The different types of Feminism

Kinds of Feminism.

Liberal Feminism.

Radical Feminism.

Marxist and Socialist Feminism.

Cultural Feminism.

Eco-Feminism.

I-Feminism

Black Feminist

Black feminism is a philosophy that centers on the idea that “Black women are inherently valuable, that [Black women’s] liberation is a necessity not as an adjunct to somebody else’s but because of our need as human persons for autonomy.”
 

Black feminist theory contends that black women have an acute understanding of the negative impacts of sexism, racism, and class discrimination. Furthermore, race, gender, and class discrimination are all aspects of the same system of hierarchy, namely the “imperialist white supremacist capitalist patriarchy”. Due to their inter-dependency, they combine to create something more than experiencing racism and sexism independently.

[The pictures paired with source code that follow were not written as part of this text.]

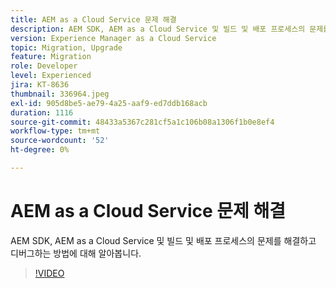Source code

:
 ```yaml
---
title: AEM as a Cloud Service 문제 해결
description: AEM SDK, AEM as a Cloud Service 및 빌드 및 배포 프로세스의 문제를 해결하고 디버그하는 방법에 대해 알아봅니다.
version: Experience Manager as a Cloud Service
topic: Migration, Upgrade
feature: Migration
role: Developer
level: Experienced
jira: KT-8636
thumbnail: 336964.jpeg
exl-id: 905d8be5-ae79-4a25-aaf9-ed7ddb168acb
duration: 1116
source-git-commit: 48433a5367c281cf5a1c106b08a1306f1b0e8ef4
workflow-type: tm+mt
source-wordcount: '52'
ht-degree: 0%

---
```


# AEM as a Cloud Service 문제 해결

AEM SDK, AEM as a Cloud Service 및 빌드 및 배포 프로세스의 문제를 해결하고 디버그하는 방법에 대해 알아봅니다.

>[!VIDEO](https://video.tv.adobe.com/v/3454666?quality=12&learn=on&captions=kor)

Proponents of black feminism argue that black women are positioned within structures of power in fundamentally different ways than white women. In the early 21st century the tag “white feminist” gained currency to criticize feminist who avoid issues of intersectionality. Critics of black feminism argue that divisions along the lines of race or gender weaken the strength of the overall feminist movement and anti-racist movements.

Africana Womanism
“Africana womanism” is a term coined in the late 1980s by Clenora Hudson-Weems intended as an ideology applicable to all women of African descent. It is grounded in African culture and Afrocentrism and focuses on the experiences, struggles, needs, and desires of Africana women of the African diaspora. It distinguishes itself from feminism or Alice Walker’s womanism. Africana womanism pays more attention to and focuses more on the realities and the injustices in society in regard to race.

The 18 characteristics of African Womanism are the following: Self-Naming, Self-Definition, Family-Centeredness, Wholeness, Role Flexibility, Adaptability, Authenticity, Black Female Sisterhood, Struggling with males against oppression, Male Compatibility, Recognition, Ambition, Nurturing, Strengthen, Respect, Respect for Elders, Mothering, and Spirituality.

Where do men fit into all of this?

Africana men can embrace an Africana womanist approach. According to Tolagbe Ogunlege (1998), “Referring to a man as a male-womanist is not an anomaly or rarity, and bestowing gender-specific title on individuals of the opposite sex has been practiced by Africana peoples for millennia. For example, among the Yoruba, an exceptional woman who has made significant contributions to the educational, socioeconomic, and/or spiritual growth and development of her family and community is referred to as a man-woman or obinrin bi okunrin.” Ogunlege further explains that among the Lebou people of Senegal, a man who governs according to ancient customs is referred to as the “Mother of the Country”.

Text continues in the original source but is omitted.